▸ **SOURCE DATA**:
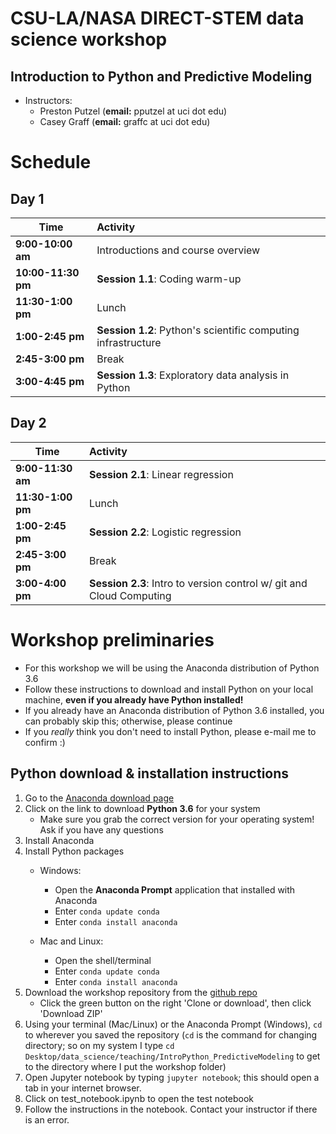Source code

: # CSU-LA/NASA DIRECT-STEM data science workshop
## Introduction to Python and Predictive Modeling

- Instructors: 
    - Preston Putzel (**email:** pputzel at uci dot edu)
    - Casey Graff (**email:** graffc at uci dot edu)

# Schedule

## Day 1

| Time                       | Activity                                                                    |
| -------------------------- |:----------------------------------------------------------------------------|
| **9:00-10:00 am**           | Introductions and course overview                                           |
| **10:00-11:30 pm**          | __Session 1.1__: Coding warm-up                                      |
| **11:30-1:00 pm**          | Lunch
| **1:00-2:45 pm**           | __Session 1.2__: Python's scientific computing infrastructure               |
| **2:45-3:00 pm**           | Break                                                                |
| **3:00-4:45 pm**           | __Session 1.3__: Exploratory data analysis in Python        |

## Day 2

| Time                       | Activity                                                                    |
| -------------------------- |:----------------------------------------------------------------------------|
| **9:00-11:30 am**          | __Session 2.1__: Linear regression                             |
| **11:30-1:00 pm**          | Lunch                                                                       |
| **1:00-2:45 pm**           | __Session 2.2__: Logistic regression                             |
| **2:45-3:00 pm**           | Break |
| **3:00-4:00 pm**           | __Session 2.3__: Intro to version control w/ git and Cloud Computing |


# Workshop preliminaries


- For this workshop we will be using the Anaconda distribution of Python 3.6
- Follow these instructions to download and install Python on your local machine, **even if you already have Python installed!**
- If you already have an Anaconda distribution of Python 3.6 installed, you can probably skip this; otherwise, please continue
- If you *really* think you don't need to install Python, please e-mail me to confirm :)

## Python download & installation instructions 
1. Go to the [Anaconda download page](https://www.anaconda.com/download/)
2. Click on the link to download **Python 3.6** for your system
	- Make sure you grab the correct version for your operating system! Ask if you have any questions
3. Install Anaconda
4. Install Python packages
	- Windows:
		- Open the **Anaconda Prompt** application that installed with Anaconda
		- Enter `conda update conda`
		- Enter `conda install anaconda`

	- Mac and Linux:
		- Open the shell/terminal
		- Enter `conda update conda`
		- Enter `conda install anaconda`
5. Download the workshop repository from the [github repo](https://github.com/caseyagraff/IntroPython_PredictiveModeling)
	- Click the green button on the right 'Clone or download', then click 'Download ZIP'
6. Using your terminal (Mac/Linux) or the Anaconda Prompt (Windows), `cd` to wherever you saved the repository (`cd` is the command for changing directory; so on my system I type `cd Desktop/data_science/teaching/IntroPython_PredictiveModeling` to get to the directory where I put the workshop folder)
7. Open Jupyter notebook by typing `jupyter notebook`; this should open a tab in your internet browser.
8. Click on test_notebook.ipynb to open the test notebook
9. Follow the instructions in the notebook. Contact your instructor if there is an error.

▸ **TASK BRIEF**: Each line carrying the string "Prompt" should be copied out from the entries.

▸ **EXERCISE SOLUTION**:
		- Open the **Anaconda Prompt** application that installed with Anaconda
6. Using your terminal (Mac/Linux) or the Anaconda Prompt (Windows), `cd` to wherever you saved the repository (`cd` is the command for changing directory; so on my system I type `cd Desktop/data_science/teaching/IntroPython_PredictiveModeling` to get to the directory where I put the workshop folder)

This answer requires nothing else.